• Goal of the exercise: With images excluded, write out each entry below exactly as given.

• Data shown:
[Start of Attachment]
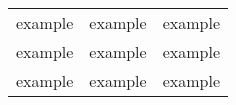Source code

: \documentclass{article}
\begin{document}
\begin{center}
\begin{tabular}{ c  c  c }
example & example & example
\\
example & example & example
\\
example & example & example
\end{tabular}
\end{center}
\end{document}
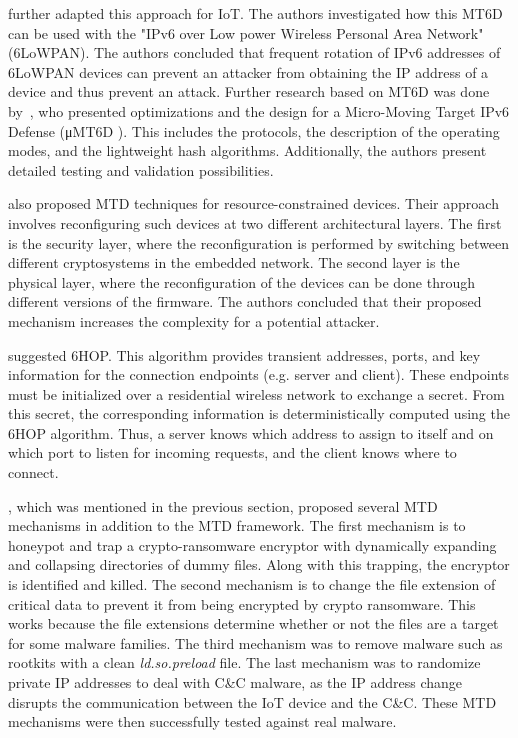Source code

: \cite{article:6LowPAN} further adapted this approach for IoT. The authors investigated how this MT6D can be used with the "IPv6 over Low power Wireless Personal Area Network" (6LoWPAN). The authors concluded that frequent rotation of IPv6 addresses of 6LoWPAN devices can prevent an attacker from obtaining the IP address of a device and thus prevent an attack. Further research based on MT6D was done by~\cite{article:microMovingTarget}, who presented optimizations and the design for a Micro-Moving Target IPv6 Defense (μMT6D
). This includes the protocols, the description of the operating modes, and the lightweight hash algorithms. Additionally, the authors present detailed testing and validation possibilities.


\cite{artice:defenseApproach} also proposed MTD techniques for resource-constrained devices. Their approach involves reconfiguring such devices at two different architectural layers. The first is the security layer, where the reconfiguration is performed by switching between different cryptosystems in the embedded network. The second layer is the physical layer, where the reconfiguration of the devices can be done through different versions of the firmware. The authors concluded that their proposed mechanism increases the complexity for a potential attacker.


\cite{article:addressHopping} suggested 6HOP. This algorithm provides transient addresses, ports, and key information for the connection endpoints (e.g. server and client). These endpoints must be initialized over a residential wireless network to exchange a secret. From this secret, the corresponding information is deterministically computed using the 6HOP algorithm. Thus, a server knows which address to assign to itself and on which port to listen for incoming requests, and the client knows where to connect. 


\cite{article:vonderAssen}, which was mentioned in the previous section, proposed several MTD mechanisms in addition to the MTD framework. The first mechanism is to honeypot and trap a crypto-ransomware encryptor with dynamically expanding and collapsing directories of dummy files. Along with this trapping, the encryptor is identified and killed. The second mechanism is to change the file extension of critical data to prevent it from being encrypted by crypto ransomware. This works because the file extensions determine whether or not the files are a target for some malware families. The third mechanism was to remove malware such as rootkits with a clean \textit{ld.so.preload} file. The last mechanism was to randomize private IP addresses to deal with C\&C malware, as the IP address change disrupts the communication between the IoT device and the C\&C. These MTD mechanisms were then successfully tested against real malware.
[End of Attachment]
• Solution for this problem:
Source code

: \documentclass{article}
\begin{document}
\begin{center}
\begin{tabular}{ c  c  c }
example & example & example
\\
example & example & example
\\
example & example & example
\end{tabular}
\end{center}
\end{document}
Source code

: \cite{article:6LowPAN} further adapted this approach for IoT. The authors investigated how this MT6D can be used with the "IPv6 over Low power Wireless Personal Area Network" (6LoWPAN). The authors concluded that frequent rotation of IPv6 addresses of 6LoWPAN devices can prevent an attacker from obtaining the IP address of a device and thus prevent an attack. Further research based on MT6D was done by~\cite{article:microMovingTarget}, who presented optimizations and the design for a Micro-Moving Target IPv6 Defense (μMT6D
). This includes the protocols, the description of the operating modes, and the lightweight hash algorithms. Additionally, the authors present detailed testing and validation possibilities.


\cite{artice:defenseApproach} also proposed MTD techniques for resource-constrained devices. Their approach involves reconfiguring such devices at two different architectural layers. The first is the security layer, where the reconfiguration is performed by switching between different cryptosystems in the embedded network. The second layer is the physical layer, where the reconfiguration of the devices can be done through different versions of the firmware. The authors concluded that their proposed mechanism increases the complexity for a potential attacker.


\cite{article:addressHopping} suggested 6HOP. This algorithm provides transient addresses, ports, and key information for the connection endpoints (e.g. server and client). These endpoints must be initialized over a residential wireless network to exchange a secret. From this secret, the corresponding information is deterministically computed using the 6HOP algorithm. Thus, a server knows which address to assign to itself and on which port to listen for incoming requests, and the client knows where to connect. 


\cite{article:vonderAssen}, which was mentioned in the previous section, proposed several MTD mechanisms in addition to the MTD framework. The first mechanism is to honeypot and trap a crypto-ransomware encryptor with dynamically expanding and collapsing directories of dummy files. Along with this trapping, the encryptor is identified and killed. The second mechanism is to change the file extension of critical data to prevent it from being encrypted by crypto ransomware. This works because the file extensions determine whether or not the files are a target for some malware families. The third mechanism was to remove malware such as rootkits with a clean \textit{ld.so.preload} file. The last mechanism was to randomize private IP addresses to deal with C\&C malware, as the IP address change disrupts the communication between the IoT device and the C\&C. These MTD mechanisms were then successfully tested against real malware.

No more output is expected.